A patent thicket is a

dense web of overlapping intellectual property rights that a company must hack its way through in order to actually commercialize new technology.[1]

Business Problems of Patent Thickets[]

In some industries, such as computer hardware and software, firms can require access to dozens, hundreds, or even thousands of patents to produce just one commercial product. Many of these patents overlap, with each patent blocking several others. Much of this thicket of overlapping patent rights results from the nature of the technology; computer hardware and software contain an incredibly large number of incremental innovations. Moreover, as more and more patents issue on incremental inventions, firms seek more and more patents to have enough bargaining chips to obtain access to others’ overlapping patents. A major problem with this strategy is that the time and money a company has to spend on creating and filing “defensive patents,” which may have no innovative value in and of themselves, could better be spent on developing new technologies.
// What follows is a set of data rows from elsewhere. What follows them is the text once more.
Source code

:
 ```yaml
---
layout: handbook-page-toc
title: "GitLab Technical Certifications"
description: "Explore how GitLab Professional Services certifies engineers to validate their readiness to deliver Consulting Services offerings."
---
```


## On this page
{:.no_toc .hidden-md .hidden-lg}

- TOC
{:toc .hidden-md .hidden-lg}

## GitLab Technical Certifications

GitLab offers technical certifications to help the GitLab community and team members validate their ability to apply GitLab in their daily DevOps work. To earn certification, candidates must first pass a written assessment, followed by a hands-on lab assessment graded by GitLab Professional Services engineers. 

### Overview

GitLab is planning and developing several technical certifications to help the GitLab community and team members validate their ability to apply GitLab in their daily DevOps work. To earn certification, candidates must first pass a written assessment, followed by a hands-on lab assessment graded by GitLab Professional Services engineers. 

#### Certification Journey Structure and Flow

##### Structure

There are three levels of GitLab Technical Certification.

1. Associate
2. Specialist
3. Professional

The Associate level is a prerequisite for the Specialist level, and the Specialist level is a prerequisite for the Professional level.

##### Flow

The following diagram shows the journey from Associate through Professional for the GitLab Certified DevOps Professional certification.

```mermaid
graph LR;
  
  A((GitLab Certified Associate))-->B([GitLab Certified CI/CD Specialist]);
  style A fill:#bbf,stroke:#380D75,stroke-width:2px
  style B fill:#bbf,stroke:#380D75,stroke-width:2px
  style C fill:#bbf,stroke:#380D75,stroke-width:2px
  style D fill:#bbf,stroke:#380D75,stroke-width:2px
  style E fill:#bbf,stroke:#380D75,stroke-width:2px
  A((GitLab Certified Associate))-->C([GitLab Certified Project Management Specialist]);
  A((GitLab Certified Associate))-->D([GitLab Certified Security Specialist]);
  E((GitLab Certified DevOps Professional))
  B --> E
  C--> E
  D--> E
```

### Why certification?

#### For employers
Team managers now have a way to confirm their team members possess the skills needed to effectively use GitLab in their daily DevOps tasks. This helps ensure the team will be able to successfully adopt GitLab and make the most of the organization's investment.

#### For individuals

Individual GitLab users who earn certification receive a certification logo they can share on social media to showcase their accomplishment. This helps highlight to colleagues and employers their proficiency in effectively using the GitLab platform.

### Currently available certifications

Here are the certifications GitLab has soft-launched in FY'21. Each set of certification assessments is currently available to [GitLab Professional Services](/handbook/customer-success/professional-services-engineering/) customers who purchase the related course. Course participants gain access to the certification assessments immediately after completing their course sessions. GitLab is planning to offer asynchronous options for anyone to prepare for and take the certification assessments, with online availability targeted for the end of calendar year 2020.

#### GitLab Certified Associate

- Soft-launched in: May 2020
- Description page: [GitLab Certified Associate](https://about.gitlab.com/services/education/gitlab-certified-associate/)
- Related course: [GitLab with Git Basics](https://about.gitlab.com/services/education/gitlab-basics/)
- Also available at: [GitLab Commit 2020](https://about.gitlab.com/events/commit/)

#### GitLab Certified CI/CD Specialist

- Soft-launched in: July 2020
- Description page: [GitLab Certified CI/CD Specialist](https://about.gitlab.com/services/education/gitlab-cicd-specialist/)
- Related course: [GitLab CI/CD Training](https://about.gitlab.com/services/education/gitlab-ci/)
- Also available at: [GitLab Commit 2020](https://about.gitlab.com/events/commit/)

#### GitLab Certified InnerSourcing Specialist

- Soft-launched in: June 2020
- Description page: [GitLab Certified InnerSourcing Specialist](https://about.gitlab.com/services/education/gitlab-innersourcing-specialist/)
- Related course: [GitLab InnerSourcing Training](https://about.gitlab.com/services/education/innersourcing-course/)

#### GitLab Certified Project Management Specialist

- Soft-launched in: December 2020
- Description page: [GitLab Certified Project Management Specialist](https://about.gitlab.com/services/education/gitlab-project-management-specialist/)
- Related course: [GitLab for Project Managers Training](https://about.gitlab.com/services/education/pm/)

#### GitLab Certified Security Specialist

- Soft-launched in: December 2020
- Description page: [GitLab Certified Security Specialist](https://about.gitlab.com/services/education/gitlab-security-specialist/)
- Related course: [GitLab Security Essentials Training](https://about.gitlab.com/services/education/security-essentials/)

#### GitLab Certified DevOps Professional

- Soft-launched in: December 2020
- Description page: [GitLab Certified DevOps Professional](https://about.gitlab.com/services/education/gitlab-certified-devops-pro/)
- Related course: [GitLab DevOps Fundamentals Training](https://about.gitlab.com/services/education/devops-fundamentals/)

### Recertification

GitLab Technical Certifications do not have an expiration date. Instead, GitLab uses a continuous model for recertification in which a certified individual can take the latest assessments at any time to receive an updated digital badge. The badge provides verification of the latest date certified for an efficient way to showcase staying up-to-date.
Questionable patents contribute to the patent thicket. In the context of a patent thicket, questionable patents can introduce new kinds of licensing difficulties, such as royalties stacked one on top of another, and can increase uncertainty about the patent landscape, thus complicating business planning. Questionable patents in patent thickets can frustrate competition by current manufacturers as well as potential entrants. Because a manufacturer needs a license to all of the patents that cover its product, firms can use questionable patents to extract high royalties or to threaten litigation. For example, a questionable patent that claims a single routine in a software program may be asserted to hold up production of the entire software program. This process can deter follow-on innovation and unjustifiably raise costs to businesses and, ultimately, to consumers.

Economic Problems of Patent Thickets[]

The potential economic problems associated with patent thickets are diverse. First, in a patent thicket where innovation depends on having access to existing patents held by many different owners, the transaction costs of access can rise substantially because of the costs of negotiating with each of many individual patentees.

Second, in some situations, the transaction costs of learning about and individually licensing all existing relevant patents are high enough to significantly undermine the economic incentive to develop follow-on innovation and production. In other situations, uncertainty surrounding pending patents hampers reaching licensing agreements. Unless a firm can mitigate the problem, it may have to choose between the risk of being sued for infringement after it sinks costs into its invention or production, or dropping its innovative or productive efforts altogether.

Third, a follow-on innovator in a patent thicket generally needs to access multiple patentees’ intellectual property to develop his invention. Each patentee will demand a higher royalty than its patent would command if it were licensed as part of a package. Finally, in patent thickets in which follow-on innovation depends on having access to many patents held by a group of oligopolists, the oligopolists may use the patents to prevent entry.


  1. Carl Shapiro, Navigating the Patent Thicket: Cross Licenses, Patent Pools, and Standard-Setting, in 1 Innovation Policy and the Economy 119, 120 (Adam Jaffe et al. eds. 2001).